Starting at the first line of the data, print every line up to and including the one with "GitHub user interface.", but no pictures.

Saved data entries
□ □ □ □ □ □ □

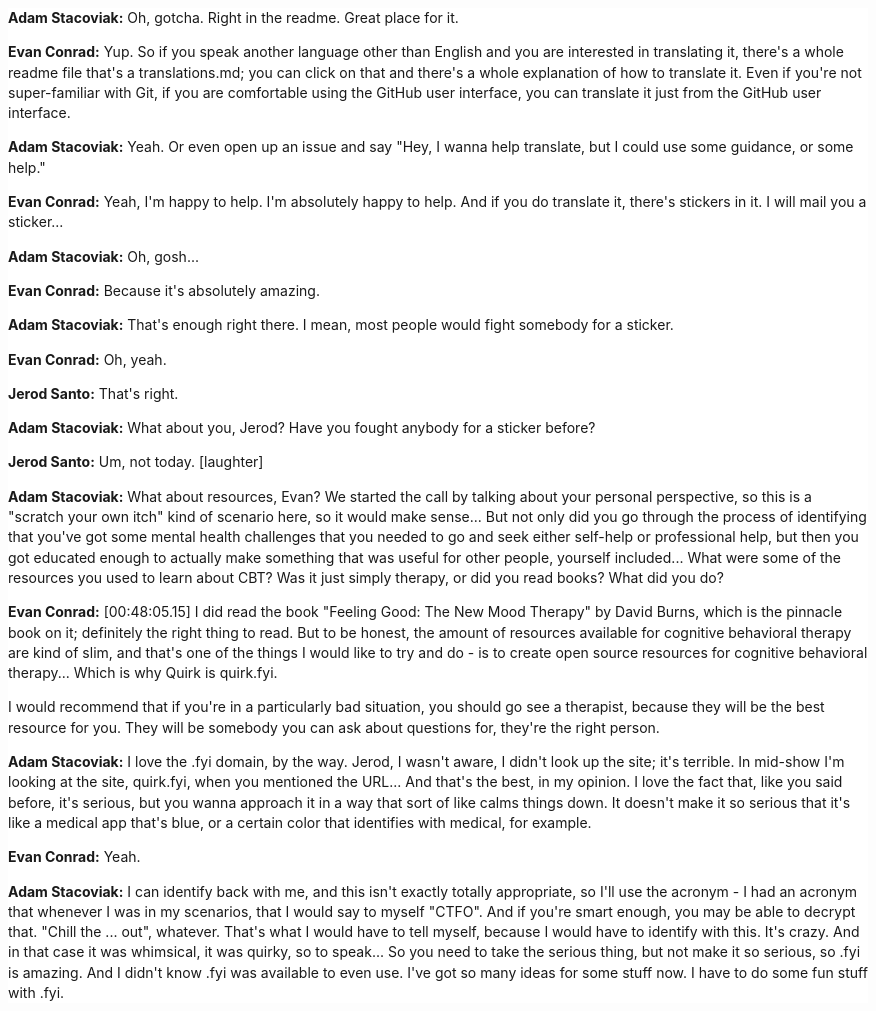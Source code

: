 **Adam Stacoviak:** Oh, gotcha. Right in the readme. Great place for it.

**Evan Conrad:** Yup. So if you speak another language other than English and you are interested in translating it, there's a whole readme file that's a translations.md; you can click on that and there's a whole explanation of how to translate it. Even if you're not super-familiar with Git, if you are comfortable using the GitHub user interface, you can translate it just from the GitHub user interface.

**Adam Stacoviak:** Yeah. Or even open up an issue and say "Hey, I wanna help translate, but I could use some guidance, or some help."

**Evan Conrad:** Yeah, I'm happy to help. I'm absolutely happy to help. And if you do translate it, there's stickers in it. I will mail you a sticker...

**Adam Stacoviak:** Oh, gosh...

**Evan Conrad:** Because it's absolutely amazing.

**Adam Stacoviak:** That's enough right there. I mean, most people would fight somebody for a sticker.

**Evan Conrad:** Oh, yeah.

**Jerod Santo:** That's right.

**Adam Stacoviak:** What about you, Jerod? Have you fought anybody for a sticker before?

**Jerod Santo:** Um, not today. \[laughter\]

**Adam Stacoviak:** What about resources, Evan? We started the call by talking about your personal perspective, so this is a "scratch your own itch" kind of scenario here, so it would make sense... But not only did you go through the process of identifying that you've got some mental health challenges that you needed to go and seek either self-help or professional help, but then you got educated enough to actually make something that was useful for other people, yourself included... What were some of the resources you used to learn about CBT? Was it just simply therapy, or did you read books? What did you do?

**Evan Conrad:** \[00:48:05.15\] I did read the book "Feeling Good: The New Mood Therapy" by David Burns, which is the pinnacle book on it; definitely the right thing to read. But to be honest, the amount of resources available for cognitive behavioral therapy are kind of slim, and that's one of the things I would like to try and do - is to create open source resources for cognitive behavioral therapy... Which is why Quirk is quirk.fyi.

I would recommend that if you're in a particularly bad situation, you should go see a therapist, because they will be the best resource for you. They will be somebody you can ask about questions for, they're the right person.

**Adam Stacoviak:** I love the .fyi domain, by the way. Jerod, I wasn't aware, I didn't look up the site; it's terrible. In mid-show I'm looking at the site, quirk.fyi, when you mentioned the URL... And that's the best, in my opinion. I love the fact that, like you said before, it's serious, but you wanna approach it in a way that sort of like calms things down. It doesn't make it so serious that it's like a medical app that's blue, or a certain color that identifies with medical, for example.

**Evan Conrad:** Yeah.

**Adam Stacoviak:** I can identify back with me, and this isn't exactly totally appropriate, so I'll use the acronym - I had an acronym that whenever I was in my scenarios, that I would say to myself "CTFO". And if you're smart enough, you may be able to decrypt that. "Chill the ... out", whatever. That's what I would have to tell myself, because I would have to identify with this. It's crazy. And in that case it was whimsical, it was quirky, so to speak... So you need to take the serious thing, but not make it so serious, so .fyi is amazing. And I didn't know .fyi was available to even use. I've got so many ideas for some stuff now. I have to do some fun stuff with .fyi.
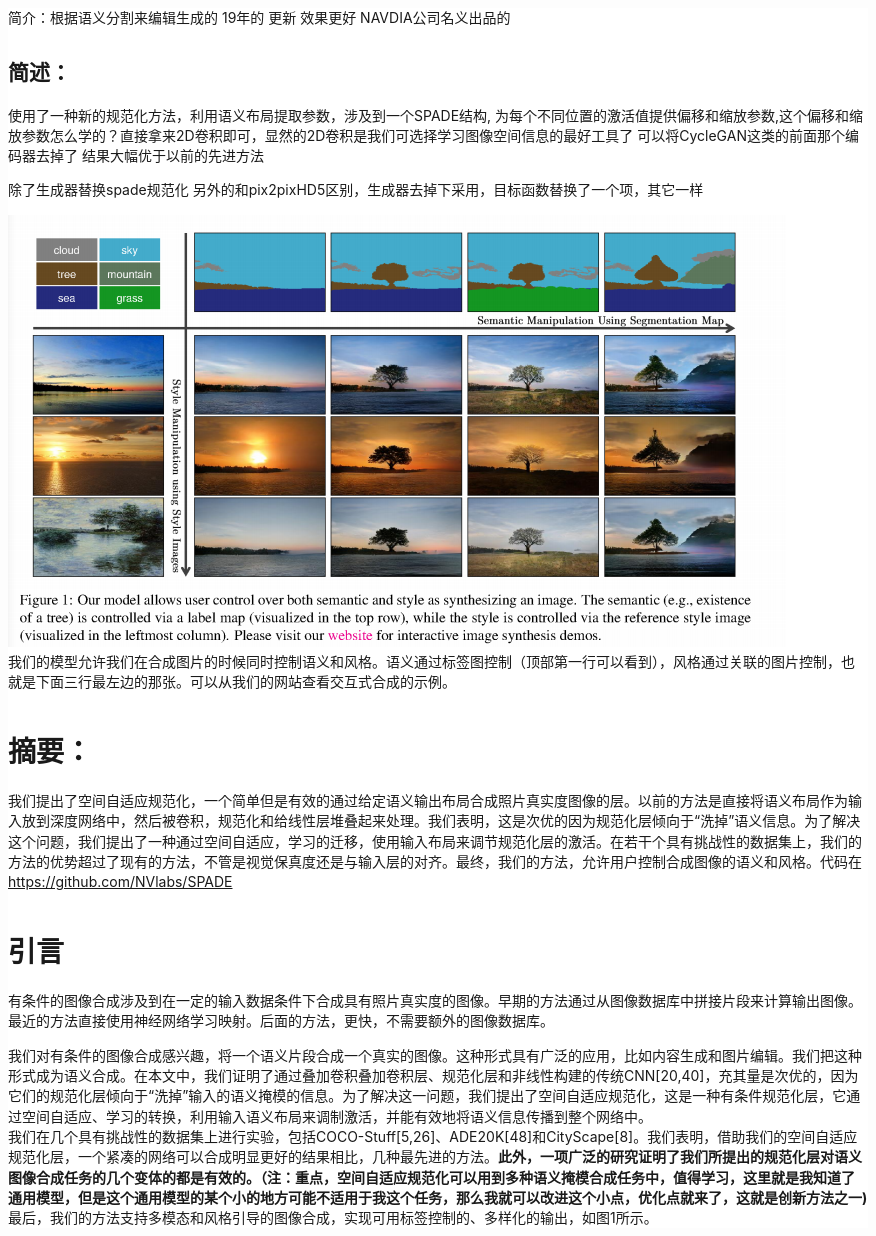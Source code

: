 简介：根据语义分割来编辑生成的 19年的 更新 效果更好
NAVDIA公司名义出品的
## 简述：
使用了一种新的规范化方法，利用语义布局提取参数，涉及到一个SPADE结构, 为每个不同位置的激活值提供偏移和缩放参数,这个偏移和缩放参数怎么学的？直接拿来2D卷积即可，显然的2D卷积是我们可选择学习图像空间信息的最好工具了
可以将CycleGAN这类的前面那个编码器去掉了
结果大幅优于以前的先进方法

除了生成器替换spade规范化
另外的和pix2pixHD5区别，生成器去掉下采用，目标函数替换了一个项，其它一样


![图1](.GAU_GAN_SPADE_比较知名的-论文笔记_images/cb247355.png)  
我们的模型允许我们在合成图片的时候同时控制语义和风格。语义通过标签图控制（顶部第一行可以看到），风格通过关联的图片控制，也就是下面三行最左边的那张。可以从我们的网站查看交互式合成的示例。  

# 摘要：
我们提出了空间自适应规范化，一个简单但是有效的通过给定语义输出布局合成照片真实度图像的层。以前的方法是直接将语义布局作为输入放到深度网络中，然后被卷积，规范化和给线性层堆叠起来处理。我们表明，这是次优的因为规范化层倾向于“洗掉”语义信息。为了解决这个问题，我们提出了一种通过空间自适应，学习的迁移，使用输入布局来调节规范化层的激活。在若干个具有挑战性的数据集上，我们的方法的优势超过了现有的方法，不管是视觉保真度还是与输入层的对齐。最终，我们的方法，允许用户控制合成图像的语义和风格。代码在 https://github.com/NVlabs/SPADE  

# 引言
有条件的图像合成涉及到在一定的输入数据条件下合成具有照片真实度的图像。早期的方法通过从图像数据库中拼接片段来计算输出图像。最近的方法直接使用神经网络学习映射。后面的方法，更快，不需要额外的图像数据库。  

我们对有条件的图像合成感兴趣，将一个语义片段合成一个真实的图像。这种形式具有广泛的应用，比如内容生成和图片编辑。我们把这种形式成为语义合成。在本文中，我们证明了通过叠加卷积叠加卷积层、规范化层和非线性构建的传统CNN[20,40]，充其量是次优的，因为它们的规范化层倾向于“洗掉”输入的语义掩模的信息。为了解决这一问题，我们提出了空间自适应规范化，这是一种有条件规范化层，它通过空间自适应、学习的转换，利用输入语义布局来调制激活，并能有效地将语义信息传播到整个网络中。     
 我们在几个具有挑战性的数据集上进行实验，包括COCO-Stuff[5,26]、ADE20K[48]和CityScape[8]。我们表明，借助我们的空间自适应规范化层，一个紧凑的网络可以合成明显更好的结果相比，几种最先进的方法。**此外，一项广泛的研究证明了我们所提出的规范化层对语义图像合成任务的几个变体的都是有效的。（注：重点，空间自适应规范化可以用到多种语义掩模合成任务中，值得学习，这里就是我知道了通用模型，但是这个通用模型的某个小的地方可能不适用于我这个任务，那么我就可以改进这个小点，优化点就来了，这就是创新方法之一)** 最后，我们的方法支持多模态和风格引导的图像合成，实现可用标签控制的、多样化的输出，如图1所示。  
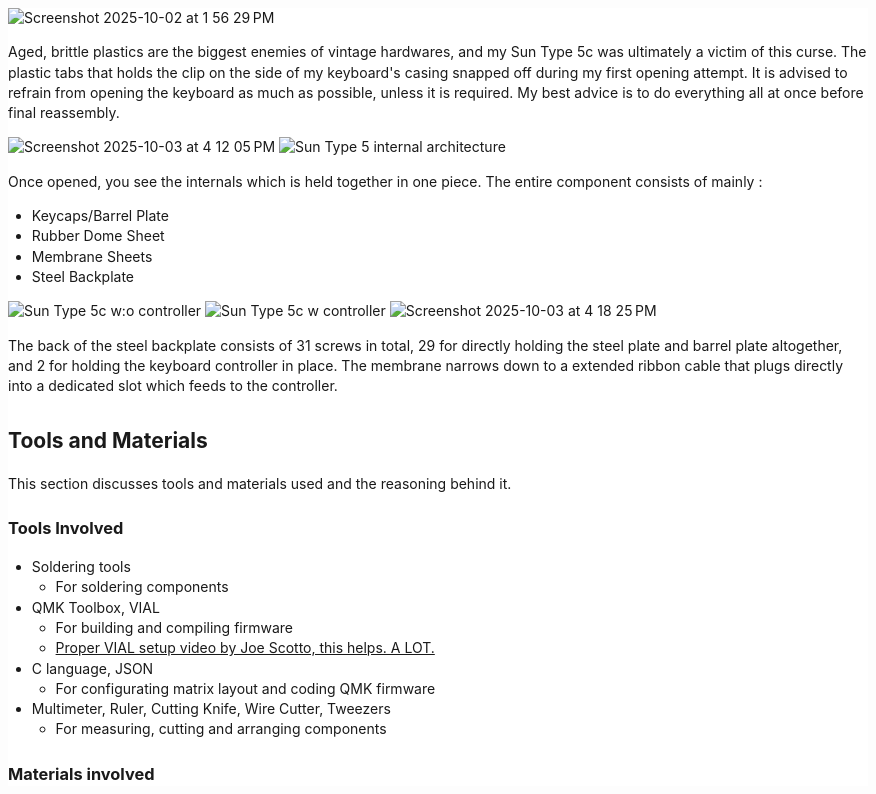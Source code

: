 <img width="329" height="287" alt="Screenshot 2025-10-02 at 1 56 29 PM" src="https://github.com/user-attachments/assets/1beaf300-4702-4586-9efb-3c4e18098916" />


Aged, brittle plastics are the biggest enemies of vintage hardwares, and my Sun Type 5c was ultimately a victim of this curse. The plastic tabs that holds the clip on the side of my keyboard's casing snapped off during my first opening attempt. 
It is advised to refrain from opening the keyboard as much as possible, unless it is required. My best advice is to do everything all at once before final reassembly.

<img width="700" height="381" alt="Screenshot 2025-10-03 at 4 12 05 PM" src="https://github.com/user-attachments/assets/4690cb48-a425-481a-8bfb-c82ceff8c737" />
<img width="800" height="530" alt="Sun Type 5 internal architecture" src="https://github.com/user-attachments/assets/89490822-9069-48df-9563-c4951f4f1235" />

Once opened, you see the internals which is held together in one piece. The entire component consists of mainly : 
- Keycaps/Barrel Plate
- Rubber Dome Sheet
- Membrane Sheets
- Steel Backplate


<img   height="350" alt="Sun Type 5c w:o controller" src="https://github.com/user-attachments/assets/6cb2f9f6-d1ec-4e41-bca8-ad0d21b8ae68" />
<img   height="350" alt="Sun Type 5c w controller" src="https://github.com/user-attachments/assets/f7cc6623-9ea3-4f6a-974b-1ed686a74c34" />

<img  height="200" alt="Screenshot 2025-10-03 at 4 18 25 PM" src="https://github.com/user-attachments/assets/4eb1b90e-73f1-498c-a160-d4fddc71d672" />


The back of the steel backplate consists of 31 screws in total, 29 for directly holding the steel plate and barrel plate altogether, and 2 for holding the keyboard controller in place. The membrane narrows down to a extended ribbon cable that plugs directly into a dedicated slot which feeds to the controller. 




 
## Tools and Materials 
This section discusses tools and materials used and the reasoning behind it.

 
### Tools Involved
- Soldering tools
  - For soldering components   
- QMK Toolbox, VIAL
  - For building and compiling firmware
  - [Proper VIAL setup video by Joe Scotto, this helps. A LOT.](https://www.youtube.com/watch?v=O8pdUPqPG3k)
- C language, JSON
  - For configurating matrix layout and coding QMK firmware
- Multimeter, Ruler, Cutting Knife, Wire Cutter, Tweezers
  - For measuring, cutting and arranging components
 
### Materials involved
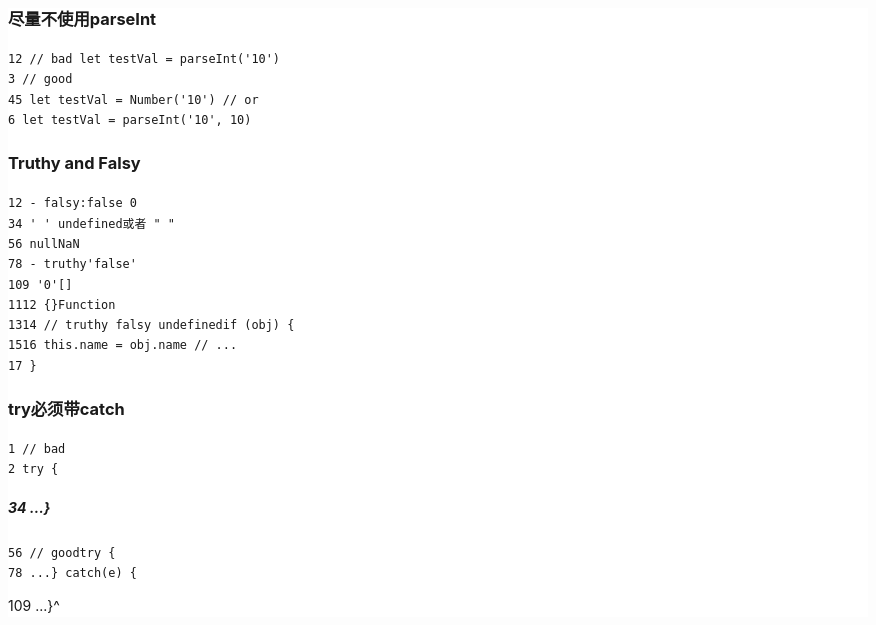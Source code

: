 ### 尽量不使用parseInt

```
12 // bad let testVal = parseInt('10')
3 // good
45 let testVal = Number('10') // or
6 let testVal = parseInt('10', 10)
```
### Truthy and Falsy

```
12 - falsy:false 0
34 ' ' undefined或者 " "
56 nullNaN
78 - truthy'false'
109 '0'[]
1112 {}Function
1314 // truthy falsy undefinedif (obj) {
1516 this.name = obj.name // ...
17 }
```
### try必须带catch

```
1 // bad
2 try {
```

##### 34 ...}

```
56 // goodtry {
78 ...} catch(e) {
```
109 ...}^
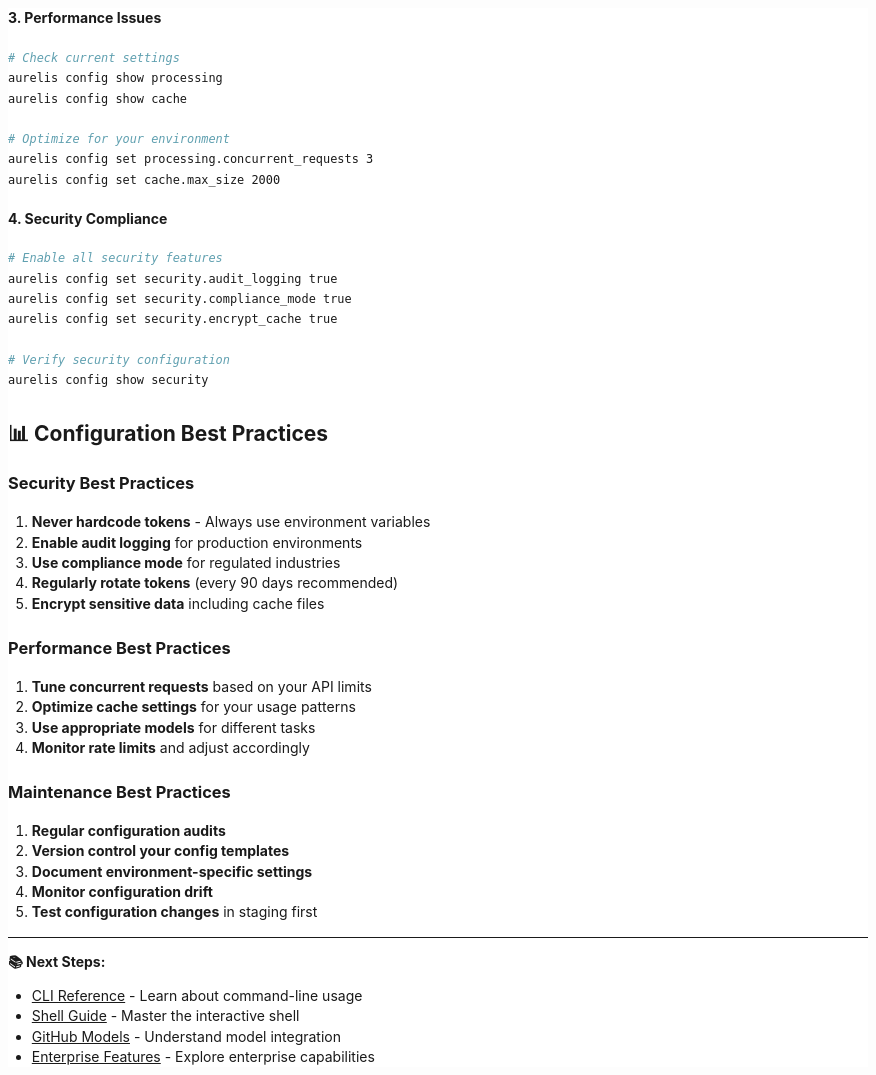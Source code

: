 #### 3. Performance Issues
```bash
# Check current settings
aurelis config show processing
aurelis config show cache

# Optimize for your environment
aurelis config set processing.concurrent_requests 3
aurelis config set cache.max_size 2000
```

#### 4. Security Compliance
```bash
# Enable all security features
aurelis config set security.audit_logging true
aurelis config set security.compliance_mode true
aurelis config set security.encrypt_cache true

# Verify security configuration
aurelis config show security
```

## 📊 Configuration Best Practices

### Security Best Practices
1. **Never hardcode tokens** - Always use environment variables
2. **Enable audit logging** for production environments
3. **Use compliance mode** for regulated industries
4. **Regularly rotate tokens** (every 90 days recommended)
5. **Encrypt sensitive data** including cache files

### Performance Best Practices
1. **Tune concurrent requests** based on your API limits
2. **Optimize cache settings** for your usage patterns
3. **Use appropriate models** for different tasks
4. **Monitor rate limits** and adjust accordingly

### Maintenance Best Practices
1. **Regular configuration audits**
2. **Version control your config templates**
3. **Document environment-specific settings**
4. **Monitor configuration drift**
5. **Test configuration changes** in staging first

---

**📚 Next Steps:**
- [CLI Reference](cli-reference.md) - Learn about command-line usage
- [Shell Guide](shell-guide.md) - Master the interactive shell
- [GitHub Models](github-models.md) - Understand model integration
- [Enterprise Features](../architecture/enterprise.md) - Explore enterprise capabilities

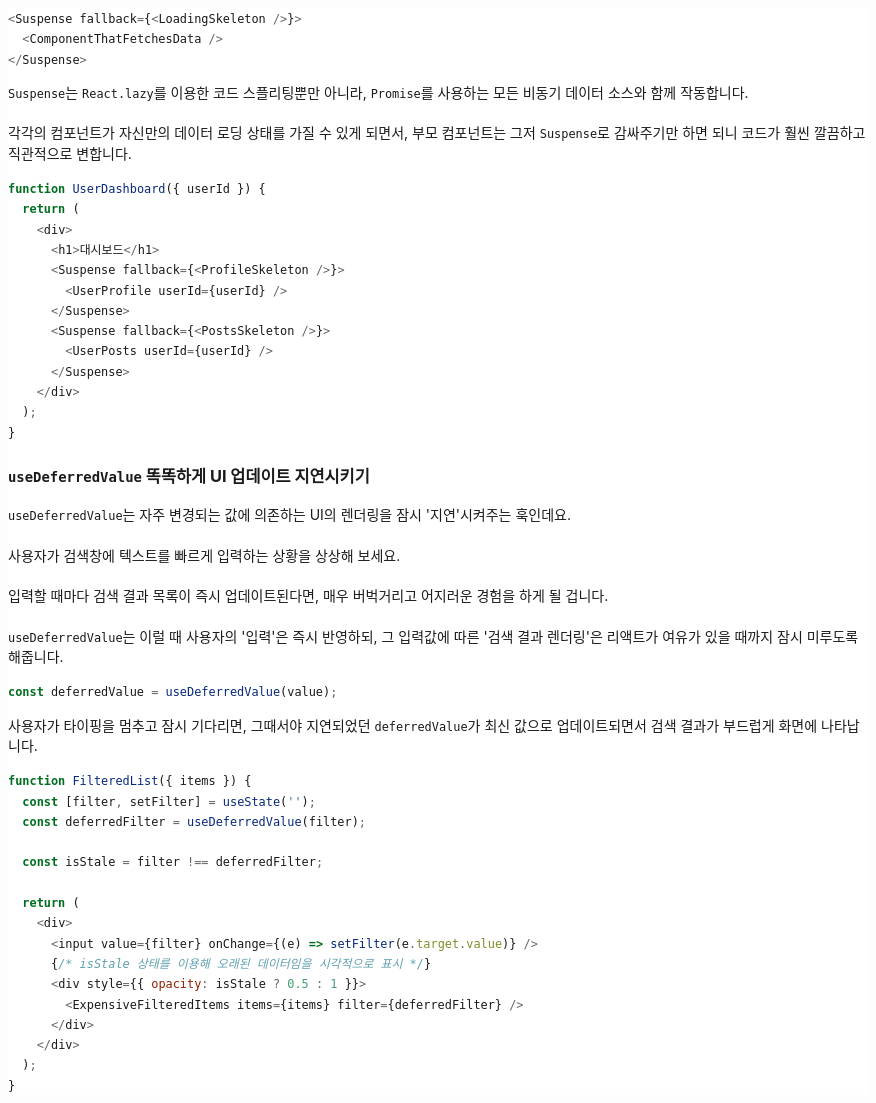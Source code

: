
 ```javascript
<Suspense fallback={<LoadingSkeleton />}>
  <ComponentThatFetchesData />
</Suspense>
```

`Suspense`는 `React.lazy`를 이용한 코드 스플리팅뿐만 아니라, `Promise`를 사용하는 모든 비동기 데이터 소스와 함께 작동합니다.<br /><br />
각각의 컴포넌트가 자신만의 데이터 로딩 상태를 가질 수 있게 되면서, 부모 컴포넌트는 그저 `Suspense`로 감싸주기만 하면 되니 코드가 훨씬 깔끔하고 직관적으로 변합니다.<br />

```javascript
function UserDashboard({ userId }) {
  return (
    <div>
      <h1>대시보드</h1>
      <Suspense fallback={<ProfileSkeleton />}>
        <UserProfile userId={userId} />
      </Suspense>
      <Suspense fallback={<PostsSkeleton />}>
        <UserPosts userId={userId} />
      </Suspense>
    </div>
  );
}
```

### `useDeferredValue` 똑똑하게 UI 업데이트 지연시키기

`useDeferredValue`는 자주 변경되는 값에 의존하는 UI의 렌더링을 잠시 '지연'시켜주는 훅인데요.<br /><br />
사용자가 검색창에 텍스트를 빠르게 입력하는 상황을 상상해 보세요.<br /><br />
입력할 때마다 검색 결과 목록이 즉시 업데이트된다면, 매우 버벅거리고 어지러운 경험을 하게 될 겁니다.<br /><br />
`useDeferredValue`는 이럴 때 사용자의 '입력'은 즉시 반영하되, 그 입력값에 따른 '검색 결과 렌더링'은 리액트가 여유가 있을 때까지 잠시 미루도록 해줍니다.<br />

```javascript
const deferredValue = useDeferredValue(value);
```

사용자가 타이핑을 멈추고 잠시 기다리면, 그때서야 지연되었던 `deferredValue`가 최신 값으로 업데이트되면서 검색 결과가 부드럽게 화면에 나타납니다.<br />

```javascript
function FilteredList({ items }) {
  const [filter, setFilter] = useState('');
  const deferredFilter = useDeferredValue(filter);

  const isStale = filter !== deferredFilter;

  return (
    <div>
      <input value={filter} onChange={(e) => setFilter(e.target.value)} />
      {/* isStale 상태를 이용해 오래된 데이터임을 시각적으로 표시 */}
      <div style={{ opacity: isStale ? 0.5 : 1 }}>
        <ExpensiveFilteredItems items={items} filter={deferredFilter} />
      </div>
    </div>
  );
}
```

□ □ □ □ □ □ □

▶ Exercise answer:
Source code

: **Adam Stacoviak:** Oh, gotcha. Right in the readme. Great place for it.

**Evan Conrad:** Yup. So if you speak another language other than English and you are interested in translating it, there's a whole readme file that's a translations.md; you can click on that and there's a whole explanation of how to translate it. Even if you're not super-familiar with Git, if you are comfortable using the GitHub user interface, you can translate it just from the GitHub user interface.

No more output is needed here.